D’autant que les religieux, la société civile, tous prônent l’apaisement en demandant de surseoir à ce projet de loi. Nous avons une culture de rencontre et de dialogue que nous avons héritée de nos ancêtres quand des problèmes se posent. Plutôt que de faire du forcing, d’où que cela puisse venir, nous avons tous intérêt à retrouver le sens de la raison. Et pour ce faire, renoncer provisoirement à ce qui crée le conflit aujourd’hui, pour que nous puissions prendre le temps de nous concerter mutuellement et de voir où se situe le bien commun de notre Nation».

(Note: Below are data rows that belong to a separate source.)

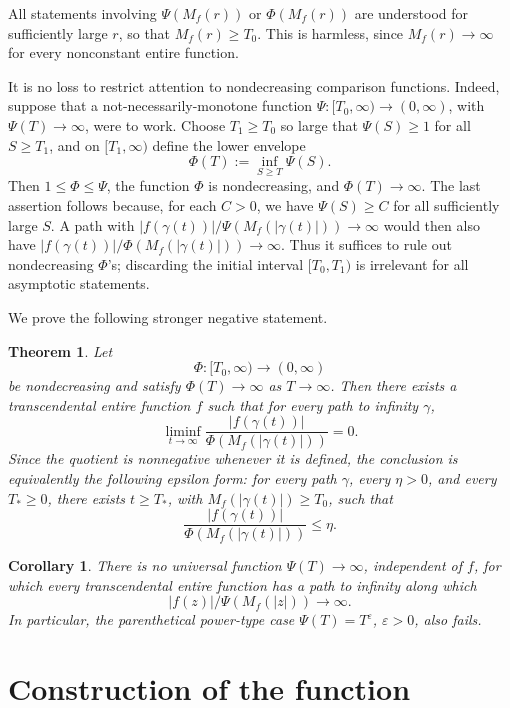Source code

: \documentclass[11pt]{article}
\newtheorem{theorem}{Theorem}
\newtheorem{corollary}{Corollary}
\begin{document}
All statements involving \(\Psi(M_f(r))\) or \(\Phi(M_f(r))\) are understood for
sufficiently large \(r\), so that \(M_f(r)\ge T_0\).  This is harmless, since
\(M_f(r)\to\infty\) for every nonconstant entire function.

It is no loss to restrict attention to nondecreasing comparison functions.
Indeed, suppose that a not-necessarily-monotone function
\(\Psi:[T_0,\infty)\to(0,\infty)\), with \(\Psi(T)\to\infty\), were to work.
Choose \(T_1\ge T_0\) so large that \(\Psi(S)\ge 1\) for all \(S\ge T_1\), and
on \([T_1,\infty)\) define the lower envelope
\[
\Phi(T):=\inf_{S\ge T}\Psi(S).
\]
Then \(1\le\Phi\le\Psi\), the function \(\Phi\) is nondecreasing, and
\(\Phi(T)\to\infty\).  The last assertion follows because, for each \(C>0\),
we have \(\Psi(S)\ge C\) for all sufficiently large \(S\).  A path with
\(|f(\gamma(t))|/\Psi(M_f(|\gamma(t)|))\to\infty\) would then also have
\(|f(\gamma(t))|/\Phi(M_f(|\gamma(t)|))\to\infty\).
Thus it suffices to rule out nondecreasing \(\Phi\)'s; discarding the initial
interval \([T_0,T_1)\) is irrelevant for all asymptotic statements.

We prove the following stronger negative statement.

\begin{theorem}\label{thm:main}
Let
\[
\Phi:[T_0,\infty)\to(0,\infty)
\]
be nondecreasing and satisfy \(\Phi(T)\to\infty\) as \(T\to\infty\).  Then there
exists a transcendental entire function \(f\) such that for every path to
infinity \(\gamma\),
\[
\liminf_{t\to\infty}
\frac{|f(\gamma(t))|}{\Phi(M_f(|\gamma(t)|))}=0.
\]
Since the quotient is nonnegative whenever it is defined, the conclusion is
equivalently the following epsilon form: for every path \(\gamma\), every
\(\eta>0\), and every \(T_\ast\ge 0\), there exists \(t\ge T_\ast\), with
\(M_f(|\gamma(t)|)\ge T_0\), such that
\[
\frac{|f(\gamma(t))|}{\Phi(M_f(|\gamma(t)|))}\le \eta.
\]
\end{theorem}

\begin{corollary}\label{cor:third-question}
There is no universal function \(\Psi(T)\to\infty\), independent of \(f\), for
which every transcendental entire function has a path to infinity along which
\[
|f(z)|/\Psi(M_f(|z|))\to\infty.
\]
In particular, the parenthetical power-type case \(\Psi(T)=T^\varepsilon\),
\(\varepsilon>0\), also fails.
\end{corollary}

\section{Construction of the function}
\end{document}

NIASSE ETAIT DEVANT LES GRILLES DE L’ASSEMBLEENATIONALE LE 23 JUIN, LES YEUX ROUGES DE COLERE, ARME D’UNE GROSSE PIERRE POUR REDUIRE EN BOUILLIE LE PROJET DE LOI CONTROVERSE DE WADE

Tels sont les sages paroles tenus hier par Monseigneur Benjamin Ndiaye, chef de l’église avant d’appeler à une prise de responsabilité : «J’appelle vraiment que nous puissions prendre nos responsabilités. Que chacun, au niveau où il se situe, fasse de telle sorte que nous ne basculions pas dans la violence». Maintenant, comme le chef de l’État, maître d’œuvre de cette loi, a préféré lui refiler la patate chaude avant de prendre les airs, Moustapha Niasse doit assumer ses responsabilités en demandant le report de cette loi jusqu’au retour du gardien de la Constitution.

Comme la situation est assez confuse et risque de dégénérer, se référer au règlement intérieur de l’assemblée et prendre en compte les motions préjudicielles qui lui seront soumises pour demander le renvoi du texte en examen jusqu’à la réalisation de certaines conditions. La cohésion sociale n’a pas de prix et elle vaut tous les sacrifices. Donc, pour l’intérêt supérieur de la Nation, au nom de la paix et de la stabilité du pays, Moustapha Niasse doit faire triompher la raison. Déjà que le front social est en ébullition, il ne faut pas jeter de l’huile sur le feu.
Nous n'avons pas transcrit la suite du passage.